By Katie Horner | KANSAS ARMY NATIONAL GUARD PUBLIC AFFAIRS | August 04, 2017

     Temperatures are soaring in Kansas, prompting heat adviso­ries and excessive heat warnings for many communities and the potential for heat-related inju­ries. According to the National Weather Service, heat is one of the leading causes of weather-related deaths in the United States. Heat injuries include heat cramps, heat syncope (fainting), heat exhaustion and heat stroke.

     Heat injuries may affect any­one, although children, older adults and pets are particularly susceptible. To avoid heat injuries this summer, the Kansas Divi­sion of Emergency Management advises following these safety tips:

                Stay out of the heat as much as possible. Limit outdoor activities until the cooler part of the day.

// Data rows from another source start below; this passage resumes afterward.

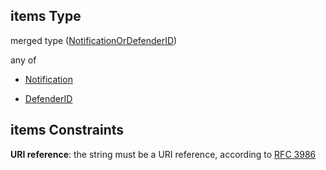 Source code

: ## items Type

merged type ([NotificationOrDefenderID](definitions-definitions-blockmonitor-properties-notifyconfig-properties-channels-notificationordefenderid.md))

any of

*   [Notification](definitions-definitions-notification.md "check type definition")

*   [DefenderID](definitions-definitions-defenderid.md "check type definition")

## items Constraints

**URI reference**: the string must be a URI reference, according to [RFC 3986](https://tools.ietf.org/html/rfc3986 "check the specification")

                Cover your skin with lightweight, light-colored clothing to reflect heat and sunlight.

                Sunburn reduces your body’s ability to dissipate heat, so if you must work outside for an extended period, use sunscreen and drink plenty of water to avoid dehydration. Make sure there is someone avail­able to check on you.

                Keep a close eye on children and check on elderly neigh­bors. Watch for signs of heat-related illness, such as sunburn, dehydration, heat cramps, heavy sweating, weakness, skin that is cold and pale or hot and dry, and high body temperature.

                Call 9-1-1 for suspected heat-related emergencies.

      Heatwaves become more dangerous each day they contin­ue. The cumulative effect of the excessive heat on the body leads to more cases of heat-related ill­ness and death. You can save a life by getting someone into an air-conditioned room for just an hour or two.

     KDEM officials suggest hav­ing a plan for where your family can go if there is a power outage. Many communities offer cooling centers or consider a trip to the movies, a mall or the library if you know someone who does not have a working air conditioner in their home.

     Additional information on what to do regarding extreme heat conditions may be found at www.nws.noaa.gov/om/heat/ index.shtml.

 

HEAT SAFETY FOR PETS

     Our pets can’t tell us when they are suffering from the heat, so watch for signs of heat stroke. These signs may include, but are not limited to panting, dehydra­tion, excessive drooling, increased body temperature, production of only small amounts of urine or no urine, muscle tremors, or wobbly, uncoordinated or drunken gait or movement.

     To protect your pet from ex­treme heat:

                Ensure outside pets have water and plenty of shade. Bring pets inside for cooling breaks during the hottest part of the day.

                Check on pets frequently to ensure they aren’t suffering from the heat. If you’re gone during the day, ask a neigh­bor to check on them.

                Don’t leave your pet in an enclosed vehicle. A car’s internal temperature can reach dangerous levels in just a matter of minutes. A car’s interior may go from 80 degrees to 99 degrees Fahrenheit in as little as 10 minutes. In 20 minutes, it can reach nearly 110 de­grees. After an hour, it’s at 123 degrees!

      More information on heat safety for pets can be found at www.humanesociety.org/ani­mals/resources/tips/pets_safe_ heat_wave.html.